§ **SUPPLIED MATERIAL**:
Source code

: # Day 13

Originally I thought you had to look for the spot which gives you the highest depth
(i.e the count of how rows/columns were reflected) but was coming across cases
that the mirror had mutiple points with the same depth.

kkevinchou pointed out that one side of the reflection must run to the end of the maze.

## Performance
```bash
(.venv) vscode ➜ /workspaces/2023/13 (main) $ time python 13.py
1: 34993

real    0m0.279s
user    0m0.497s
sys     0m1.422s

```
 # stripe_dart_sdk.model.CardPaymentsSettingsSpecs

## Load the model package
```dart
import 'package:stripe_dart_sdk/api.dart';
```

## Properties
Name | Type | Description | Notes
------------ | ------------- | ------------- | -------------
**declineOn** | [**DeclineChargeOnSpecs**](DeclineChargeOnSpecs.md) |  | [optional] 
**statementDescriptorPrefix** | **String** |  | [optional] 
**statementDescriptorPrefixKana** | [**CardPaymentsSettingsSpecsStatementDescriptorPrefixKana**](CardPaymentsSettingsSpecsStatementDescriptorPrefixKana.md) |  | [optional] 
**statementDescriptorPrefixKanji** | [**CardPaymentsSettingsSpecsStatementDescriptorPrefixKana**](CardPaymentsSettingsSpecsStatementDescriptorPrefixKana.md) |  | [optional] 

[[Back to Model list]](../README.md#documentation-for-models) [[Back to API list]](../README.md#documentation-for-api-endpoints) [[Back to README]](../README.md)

---

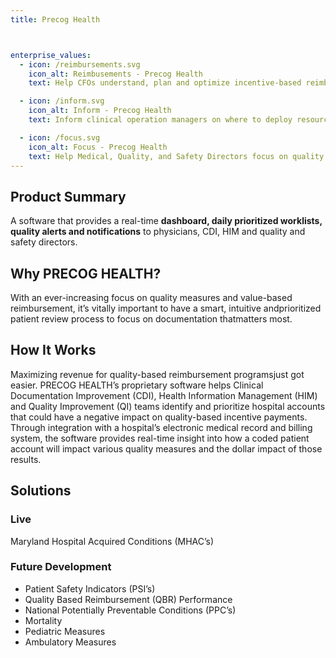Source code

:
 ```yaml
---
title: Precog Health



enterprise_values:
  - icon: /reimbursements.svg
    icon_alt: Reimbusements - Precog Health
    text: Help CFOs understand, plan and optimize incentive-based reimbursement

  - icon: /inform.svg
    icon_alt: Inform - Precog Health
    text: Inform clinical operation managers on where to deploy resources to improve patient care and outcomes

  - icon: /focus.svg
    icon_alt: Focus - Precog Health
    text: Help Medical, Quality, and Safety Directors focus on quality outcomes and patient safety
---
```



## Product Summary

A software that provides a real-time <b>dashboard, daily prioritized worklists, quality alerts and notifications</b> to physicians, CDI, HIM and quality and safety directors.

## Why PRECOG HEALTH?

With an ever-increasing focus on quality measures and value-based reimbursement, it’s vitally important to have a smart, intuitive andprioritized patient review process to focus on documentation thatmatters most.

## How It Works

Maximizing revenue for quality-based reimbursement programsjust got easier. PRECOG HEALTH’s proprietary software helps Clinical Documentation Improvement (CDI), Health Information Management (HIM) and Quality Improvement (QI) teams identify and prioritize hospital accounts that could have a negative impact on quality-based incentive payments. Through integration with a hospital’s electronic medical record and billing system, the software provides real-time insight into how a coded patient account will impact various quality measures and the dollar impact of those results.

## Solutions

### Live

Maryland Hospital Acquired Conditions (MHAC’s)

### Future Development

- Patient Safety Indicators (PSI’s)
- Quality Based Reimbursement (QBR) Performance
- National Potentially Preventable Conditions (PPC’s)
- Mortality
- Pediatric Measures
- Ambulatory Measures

--

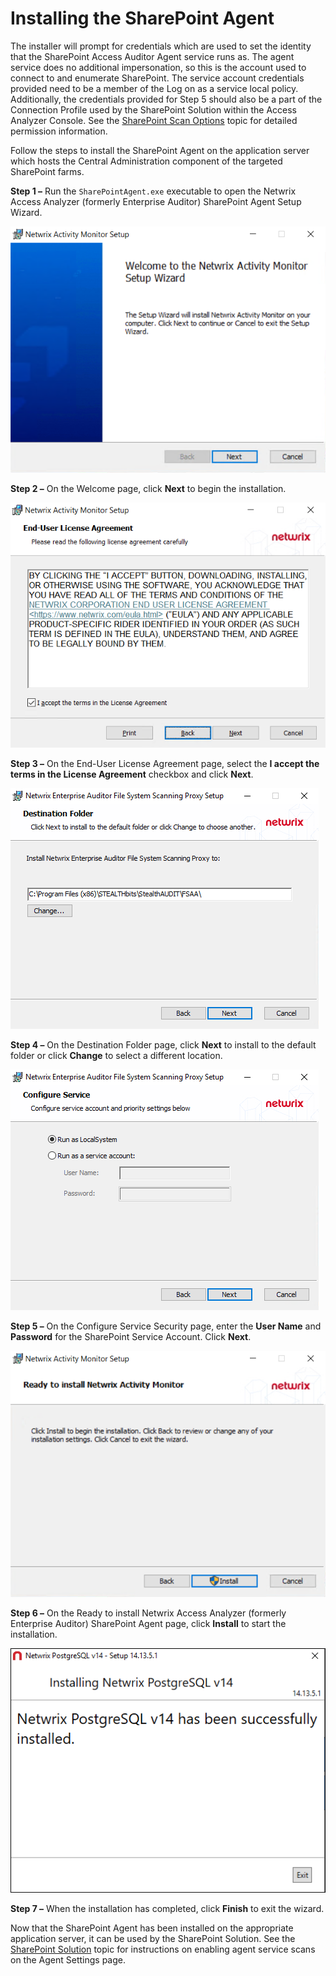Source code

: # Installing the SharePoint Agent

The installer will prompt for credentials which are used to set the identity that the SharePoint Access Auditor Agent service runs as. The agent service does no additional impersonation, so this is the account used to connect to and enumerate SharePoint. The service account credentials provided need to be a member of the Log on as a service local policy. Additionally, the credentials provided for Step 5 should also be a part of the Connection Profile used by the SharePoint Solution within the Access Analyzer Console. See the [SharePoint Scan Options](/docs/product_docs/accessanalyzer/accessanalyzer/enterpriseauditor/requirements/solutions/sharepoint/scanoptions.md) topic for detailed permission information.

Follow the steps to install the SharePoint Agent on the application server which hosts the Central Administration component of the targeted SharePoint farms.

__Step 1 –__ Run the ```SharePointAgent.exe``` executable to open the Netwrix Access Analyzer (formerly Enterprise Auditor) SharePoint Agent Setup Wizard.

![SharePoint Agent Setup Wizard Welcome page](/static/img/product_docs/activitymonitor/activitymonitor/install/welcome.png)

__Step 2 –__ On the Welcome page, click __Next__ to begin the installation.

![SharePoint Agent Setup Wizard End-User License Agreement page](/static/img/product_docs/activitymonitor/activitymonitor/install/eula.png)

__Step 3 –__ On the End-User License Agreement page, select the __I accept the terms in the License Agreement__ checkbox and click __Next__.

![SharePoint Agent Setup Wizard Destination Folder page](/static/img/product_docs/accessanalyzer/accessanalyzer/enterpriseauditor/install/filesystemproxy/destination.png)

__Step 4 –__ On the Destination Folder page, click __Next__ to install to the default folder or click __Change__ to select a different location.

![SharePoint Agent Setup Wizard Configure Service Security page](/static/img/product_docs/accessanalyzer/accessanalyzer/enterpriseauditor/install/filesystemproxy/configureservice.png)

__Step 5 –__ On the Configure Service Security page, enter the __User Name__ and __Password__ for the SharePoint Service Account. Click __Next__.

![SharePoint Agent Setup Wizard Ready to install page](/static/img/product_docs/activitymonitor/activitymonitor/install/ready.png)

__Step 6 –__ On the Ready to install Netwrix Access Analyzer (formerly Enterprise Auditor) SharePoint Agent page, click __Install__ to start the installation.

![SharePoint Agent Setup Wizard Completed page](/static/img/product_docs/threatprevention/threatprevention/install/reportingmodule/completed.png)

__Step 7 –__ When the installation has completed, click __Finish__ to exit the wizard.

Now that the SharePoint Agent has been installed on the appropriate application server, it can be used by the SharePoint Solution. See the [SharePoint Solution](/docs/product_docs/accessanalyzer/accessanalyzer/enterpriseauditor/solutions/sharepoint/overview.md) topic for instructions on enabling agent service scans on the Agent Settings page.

§ **YOUR TASK**: Among the entries above, the lines between the ones containing "- Patient Safety Indicators (PSI’s)" and "- Ambulatory Measures", inclusive, are to be transcribed exactly. No other line is to be given.

§ **WRITTEN RESPONSE**:
- Patient Safety Indicators (PSI’s)
- Quality Based Reimbursement (QBR) Performance
- National Potentially Preventable Conditions (PPC’s)
- Mortality
- Pediatric Measures
- Ambulatory Measures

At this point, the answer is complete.